### Your goal
Among the lines of the records, find all that carry the word "cplat" and copy them.

━━ Given records

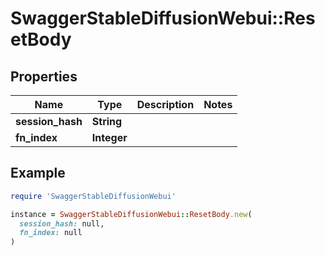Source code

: # SwaggerStableDiffusionWebui::ResetBody

## Properties

| Name | Type | Description | Notes |
| ---- | ---- | ----------- | ----- |
| **session_hash** | **String** |  |  |
| **fn_index** | **Integer** |  |  |

## Example

```ruby
require 'SwaggerStableDiffusionWebui'

instance = SwaggerStableDiffusionWebui::ResetBody.new(
  session_hash: null,
  fn_index: null
)
```

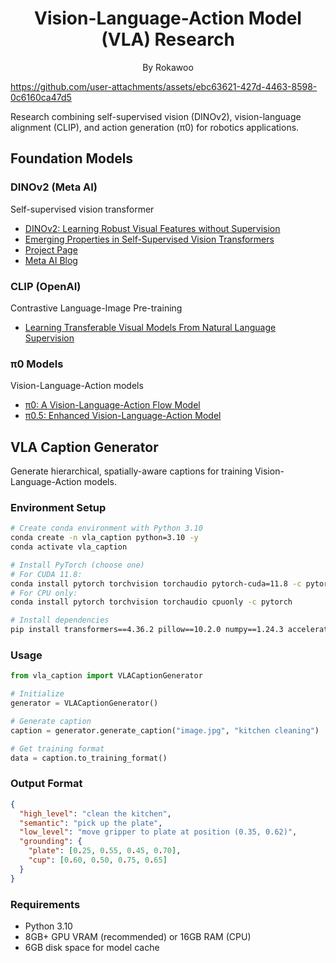 <div align="center">
  <h1>Vision-Language-Action Model (VLA) Research</h1>
  <p>By Rokawoo</p>
</div>

https://github.com/user-attachments/assets/ebc63621-427d-4463-8598-0c6160ca47d5

Research combining self-supervised vision (DINOv2), vision-language alignment (CLIP), and action generation (π0) for robotics applications.

## Foundation Models

### DINOv2 (Meta AI)
Self-supervised vision transformer
* [DINOv2: Learning Robust Visual Features without Supervision](https://arxiv.org/abs/2304.07193)
* [Emerging Properties in Self-Supervised Vision Transformers](https://arxiv.org/abs/2104.14294)
* [Project Page](https://dinov2.metademolab.com/)
* [Meta AI Blog](https://ai.meta.com/blog/dino-v2-computer-vision-self-supervised-learning/)

### CLIP (OpenAI)
Contrastive Language-Image Pre-training
* [Learning Transferable Visual Models From Natural Language Supervision](https://arxiv.org/abs/2103.00020)

### π0 Models
Vision-Language-Action models
* [π0: A Vision-Language-Action Flow Model](https://www.physicalintelligence.company/blog/pi0)
* [π0.5: Enhanced Vision-Language-Action Model](https://www.physicalintelligence.company/blog/pi0-5)

## VLA Caption Generator

Generate hierarchical, spatially-aware captions for training Vision-Language-Action models.

### Environment Setup

```bash
# Create conda environment with Python 3.10
conda create -n vla_caption python=3.10 -y
conda activate vla_caption

# Install PyTorch (choose one)
# For CUDA 11.8:
conda install pytorch torchvision torchaudio pytorch-cuda=11.8 -c pytorch -c nvidia
# For CPU only:
conda install pytorch torchvision torchaudio cpuonly -c pytorch

# Install dependencies
pip install transformers==4.36.2 pillow==10.2.0 numpy==1.24.3 accelerate==0.25.0 sentencepiece==0.1.99
```

### Usage

```python
from vla_caption import VLACaptionGenerator

# Initialize
generator = VLACaptionGenerator()

# Generate caption
caption = generator.generate_caption("image.jpg", "kitchen cleaning")

# Get training format
data = caption.to_training_format()
```

### Output Format

```json
{
  "high_level": "clean the kitchen",
  "semantic": "pick up the plate", 
  "low_level": "move gripper to plate at position (0.35, 0.62)",
  "grounding": {
    "plate": [0.25, 0.55, 0.45, 0.70],
    "cup": [0.60, 0.50, 0.75, 0.65]
  }
}
```

### Requirements

* Python 3.10
* 8GB+ GPU VRAM (recommended) or 16GB RAM (CPU)
* 6GB disk space for model cache
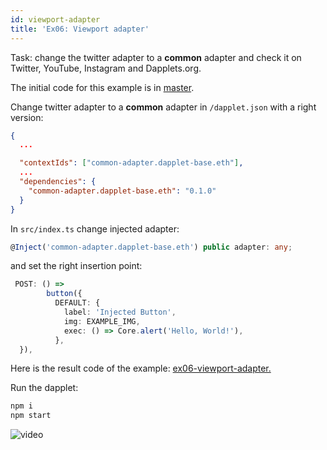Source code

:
 ```yaml
---
id: viewport-adapter
title: 'Ex06: Viewport adapter'
---
```


Task: change the twitter adapter to a **common** adapter and check it on Twitter, YouTube, Instagram and Dapplets.org.

The initial code for this example is in [master](https://github.com/dapplets/dapplet-template/tree/master).

Change twitter adapter to a **common** adapter in `/dapplet.json` with a right version:

```json
{
  ...

  "contextIds": ["common-adapter.dapplet-base.eth"],
  ...
  "dependencies": {
    "common-adapter.dapplet-base.eth": "0.1.0"
  }
}
```

In `src/index.ts` change injected adapter:

```ts
@Inject('common-adapter.dapplet-base.eth') public adapter: any;
```

and set the right insertion point:

```ts
 POST: () =>
        button({
          DEFAULT: {
            label: 'Injected Button',
            img: EXAMPLE_IMG,
            exec: () => Core.alert('Hello, World!'),
          },
  }),
```

Here is the result code of the example: [ex06-viewport-adapter.](https://github.com/dapplets/dapplet-template/tree/ex06-viewport-adapter)

Run the dapplet:

```bash
npm i
npm start
```

![video](/video/ex_06.gif)
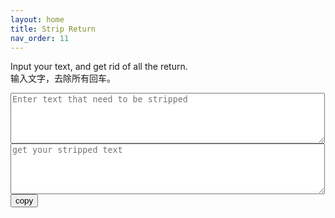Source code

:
 ```yaml
---
layout: home
title: Strip Return
nav_order: 11
---
```


<p>
Input your text, and get rid of all the return.<br/>
输入文字，去除所有回车。
</p>

<form>
    <textarea id="has_return" rows="5" cols="60" name="text" placeholder="Enter text that need to be stripped" oninput="strip()"></textarea>
    <br/>
    <textarea id="no_return" rows="5" cols="60" name="text" placeholder="get your stripped text"></textarea>
    <br/>
    <input type="button" value="copy" onclick="copy()">
</form>

<script>
function strip() {
    var has_return = document.getElementById("has_return");
    var no_return = document.getElementById("no_return");
    no_return.value = has_return.value.replace(/[\r\n]/g,"");
    no_return.select();
    document.execCommand("copy");
    has_return.select();
}

function copy() {
    var no_return = document.getElementById("no_return");
    no_return.select();
    document.execCommand("copy");
}
</script>
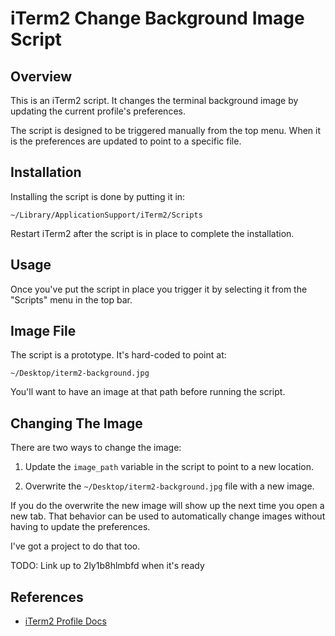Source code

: # iTerm2 Change Background Image Script

## Overview

This is an iTerm2 script. It changes the 
terminal background image by updating
the current profile's preferences. 

The script is designed to be triggered
manually from the top menu. When it is
the preferences are updated to point
to a specific file. 

## Installation

Installing the script is done by putting
it in:

```
~/Library/ApplicationSupport/iTerm2/Scripts
```

Restart iTerm2 after the script is in 
place to complete the installation. 

## Usage

Once you've put the script in place you trigger
it by selecting it from the "Scripts" menu
in the top bar.


## Image File

The script is a prototype. It's hard-coded to 
point at:

```
~/Desktop/iterm2-background.jpg
```

You'll want to have an image at that
path before running the script.


## Changing The Image

There are two ways to change the image:

1. Update the `image_path` variable
   in the script to point to a new location.

2. Overwrite the `~/Desktop/iterm2-background.jpg`
   file with a new image.

If you do the overwrite the new image
will show up the next time you open a new
tab. That behavior can be used to automatically
change images without having to update the
preferences.

I've got a project to do that too.

TODO: Link up to 2ly1b8hlmbfd when it's ready


## References

- [iTerm2 Profile Docs](https://iterm2.com/python-api/profile.html#iterm2.Profile.async_set_background_image_location)

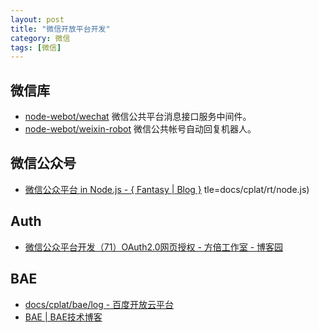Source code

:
 ```yaml
---
layout: post
title: "微信开放平台开发"
category: 微信
tags: [微信]
--- 
```


## 微信库

- [node-webot/wechat](https://github.com/node-webot/wechat) 微信公共平台消息接口服务中间件。
- [node-webot/weixin-robot](https://github.com/node-webot/weixin-robot) 微信公共帐号自动回复机器人。

## 微信公众号

- [微信公众平台 in Node.js - { Fantasy | Blog }](http://blog.fantasyshao.com/2013-10-node-wechat-demo/)
tle=docs/cplat/rt/node.js)

## Auth

- [微信公众平台开发（71）OAuth2.0网页授权 - 方倍工作室 - 博客园](http://www.cnblogs.com/txw1958/p/weixin71-oauth20.html)

## BAE

- [docs/cplat/bae/log - 百度开放云平台](http://developer.baidu.com/wiki/index.php?title=docs/cplat/bae/log)
- [BAE | BAE技术博客](http://godbae.duapp.com/?author=1)
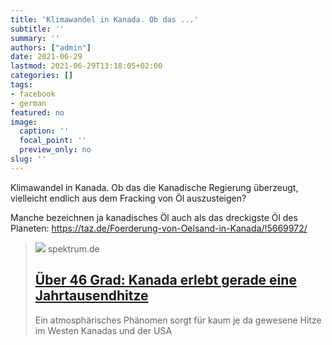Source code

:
 ```yaml
---
title: 'Klimawandel in Kanada. Ob das ...'
subtitle: ''
summary: ''
authors: ["admin"]
date: 2021-06-29
lastmod: 2021-06-29T13:18:05+02:00
categories: []
tags:
- facebook
- german
featured: no
image:
  caption: ''
  focal_point: ''
  preview_only: no
slug: ''
---
```

Klimawandel in Kanada. Ob das die Kanadische Regierung überzeugt, vielleicht endlich aus dem Fracking von Öl auszusteigen?

Manche bezeichnen ja kanadisches Öl auch als das dreckigste Öl des Planeten: https://taz.de/Foerderung-von-Oelsand-in-Kanada/!5669972/
> [![](https://static.spektrum.de/fm/912/iStock-628986472.jpg?f=1920x1080)](https://www.spektrum.de/news/ueber-46-grad-kanada-erlebt-gerade-eine-jahrtausendhitze/1889218)
> spektrum.de
> ## [Über 46 Grad: Kanada erlebt gerade eine Jahrtausendhitze](https://www.spektrum.de/news/ueber-46-grad-kanada-erlebt-gerade-eine-jahrtausendhitze/1889218)
>
>Ein atmosphärisches Phänomen sorgt für kaum je da gewesene Hitze im Westen Kanadas und der USA


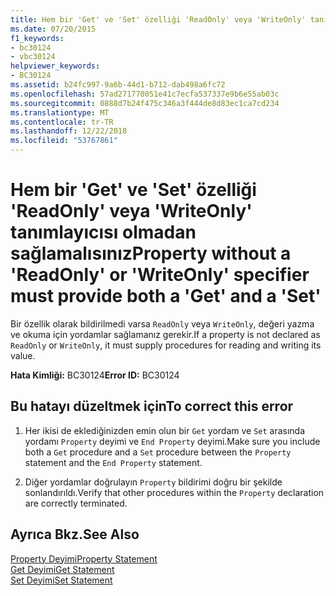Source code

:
 ```yaml
---
title: Hem bir 'Get' ve 'Set' özelliği 'ReadOnly' veya 'WriteOnly' tanımlayıcısı olmadan sağlamalısınız
ms.date: 07/20/2015
f1_keywords:
- bc30124
- vbc30124
helpviewer_keywords:
- BC30124
ms.assetid: b24fc997-9a6b-44d1-b712-dab498a6fc72
ms.openlocfilehash: 57ad271770051e41c7ecfa537337e9b6e55ab03c
ms.sourcegitcommit: 0888d7b24f475c346a3f444de8d83ec1ca7cd234
ms.translationtype: MT
ms.contentlocale: tr-TR
ms.lasthandoff: 12/22/2018
ms.locfileid: "53767861"
---
```

# <a name="property-without-a-readonly-or-writeonly-specifier-must-provide-both-a-get-and-a-set"></a><span data-ttu-id="84481-102">Hem bir 'Get' ve 'Set' özelliği 'ReadOnly' veya 'WriteOnly' tanımlayıcısı olmadan sağlamalısınız</span><span class="sxs-lookup"><span data-stu-id="84481-102">Property without a 'ReadOnly' or 'WriteOnly' specifier must provide both a 'Get' and a 'Set'</span></span>
<span data-ttu-id="84481-103">Bir özellik olarak bildirilmedi varsa `ReadOnly` veya `WriteOnly`, değeri yazma ve okuma için yordamlar sağlamanız gerekir.</span><span class="sxs-lookup"><span data-stu-id="84481-103">If a property is not declared as `ReadOnly` or `WriteOnly`, it must supply procedures for reading and writing its value.</span></span>  
  
 <span data-ttu-id="84481-104">**Hata Kimliği:** BC30124</span><span class="sxs-lookup"><span data-stu-id="84481-104">**Error ID:** BC30124</span></span>  
  
## <a name="to-correct-this-error"></a><span data-ttu-id="84481-105">Bu hatayı düzeltmek için</span><span class="sxs-lookup"><span data-stu-id="84481-105">To correct this error</span></span>  
  
1.  <span data-ttu-id="84481-106">Her ikisi de eklediğinizden emin olun bir `Get` yordam ve `Set` arasında yordamı `Property` deyimi ve `End Property` deyimi.</span><span class="sxs-lookup"><span data-stu-id="84481-106">Make sure you include both a `Get` procedure and a `Set` procedure between the `Property` statement and the `End Property` statement.</span></span>  
  
2.  <span data-ttu-id="84481-107">Diğer yordamlar doğrulayın `Property` bildirimi doğru bir şekilde sonlandırıldı.</span><span class="sxs-lookup"><span data-stu-id="84481-107">Verify that other procedures within the `Property` declaration are correctly terminated.</span></span>  
  
## <a name="see-also"></a><span data-ttu-id="84481-108">Ayrıca Bkz.</span><span class="sxs-lookup"><span data-stu-id="84481-108">See Also</span></span>  
 [<span data-ttu-id="84481-109">Property Deyimi</span><span class="sxs-lookup"><span data-stu-id="84481-109">Property Statement</span></span>](../../visual-basic/language-reference/statements/property-statement.md)  
 [<span data-ttu-id="84481-110">Get Deyimi</span><span class="sxs-lookup"><span data-stu-id="84481-110">Get Statement</span></span>](../../visual-basic/language-reference/statements/get-statement.md)  
 [<span data-ttu-id="84481-111">Set Deyimi</span><span class="sxs-lookup"><span data-stu-id="84481-111">Set Statement</span></span>](../../visual-basic/language-reference/statements/set-statement.md)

━━━━

### Final answer
tle=docs/cplat/rt/node.js)
- [docs/cplat/bae/log - 百度开放云平台](http://developer.baidu.com/wiki/index.php?title=docs/cplat/bae/log)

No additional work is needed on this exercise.